Let’s not.

let's be cops

Sometimes you set your expectations fairly low, but hope for the best. Sometimes this pays off. I never expected Let’s Be Copsto become one of my favourite comedies of all time (from a completely subjective standpoint, it’s style of humour is not really to my taste), but I was surprised. Directed by Luke Greenfield, one of the producers of the successful Role Models (2008), Let’s Be Cops is by no means the worst comedy Hollywood has ever produced – but it could have been better.

Ryan (Jake Johnson) and Jake (Damon Wayans Jr.) are best friends struggling with life in L.A. Jake is a video game designer with a career going nowhere, and Ryan is a failed footballer who spends his days at the park trying to coach local kids. They’re about to give up and move back to Ohio, when they attend a costume party dressed as policeman. Their uniforms are incredibly realistic, a fact the two realise when people on the street treat them as real cops. Revelling in the new sense of power, the two soon become involved in more than they bargained for when they get mixed up with crime syndicates and dangerous situations.

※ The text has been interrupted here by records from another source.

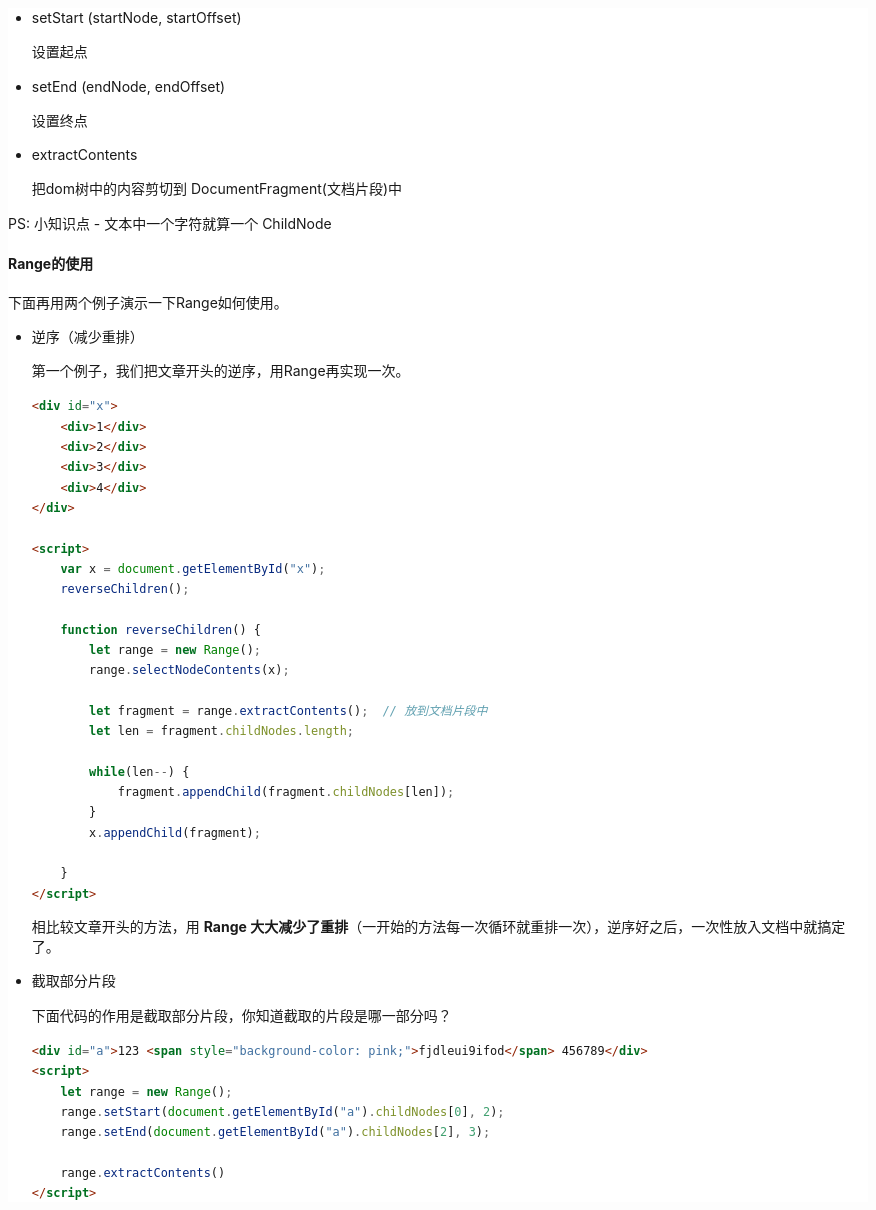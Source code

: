 - setStart (startNode, startOffset)

  设置起点

- setEnd (endNode, endOffset)

  设置终点

- extractContents

  把dom树中的内容剪切到 DocumentFragment(文档片段)中

PS: 小知识点 -  文本中一个字符就算一个 ChildNode

#### Range的使用

下面再用两个例子演示一下Range如何使用。

- 逆序（减少重排）

  第一个例子，我们把文章开头的逆序，用Range再实现一次。

  ```html
  <div id="x">
      <div>1</div>
      <div>2</div>
      <div>3</div>
      <div>4</div>
  </div>
  
  <script>
      var x = document.getElementById("x");
      reverseChildren();
  
      function reverseChildren() {
          let range = new Range();
          range.selectNodeContents(x);
  
          let fragment = range.extractContents();  // 放到文档片段中
          let len = fragment.childNodes.length;
  
          while(len--) {
              fragment.appendChild(fragment.childNodes[len]);
          }
          x.appendChild(fragment);
  
      }
  </script>
  ```

  相比较文章开头的方法，用 **Range 大大减少了重排**（一开始的方法每一次循环就重排一次），逆序好之后，一次性放入文档中就搞定了。

- 截取部分片段

  下面代码的作用是截取部分片段，你知道截取的片段是哪一部分吗？

  ```html
  <div id="a">123 <span style="background-color: pink;">fjdleui9ifod</span> 456789</div>
  <script>
      let range = new Range();
      range.setStart(document.getElementById("a").childNodes[0], 2);
      range.setEnd(document.getElementById("a").childNodes[2], 3);
  
      range.extractContents()
  </script>
  ```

Part of the reason this film wasn’t completely atrocious is that while Ryan and Jake make stupid decisions, and aren’t the brightest, they aren’t completely reprehensible. There’s something every so slightly endearing about the way Ryan jumps at the chance to do something worthwhile, as he sees it, even though he does take the opportunity to have fun without consequences (in scenes that will induce a lot of eye-rolling). Jake, the more cautious of the two, often goes along with his friend, and Johnson and Wayans have some nice on screen chemistry. Their interactions definitely provoked a few chuckles.

let's be cops

The sad thing is that the film offers nothing new or revolutionary. Sure, it’s a ‘buddy cop’ movie where the two leads aren’t real cops, but that’s about it. It balances a fine line between action and humour (the final act action sequences were quite entertaining), but the middle section of the film lags and feels overlong. Certain stylistic choices feel out of place and jarring – emails and texts on screen are apparently trickier to get right than you might think. And there aren’t enough laughs for it to be called a smash comedy success, with the film often falling back on tired clichés, stereotypes and poor female characterization. It’s certainly not as bad a many films in that regard, but it’s disappointing that this is what popular comedy seems to look like.

Whilst it is well acted by Johnson and Wayans, and there are a few laughs and smiles to be had, overall Let’s Be Cops is lacking. Fans of this style of humour may find something more satisfying in the experience, but the price of a ticket could be better spent.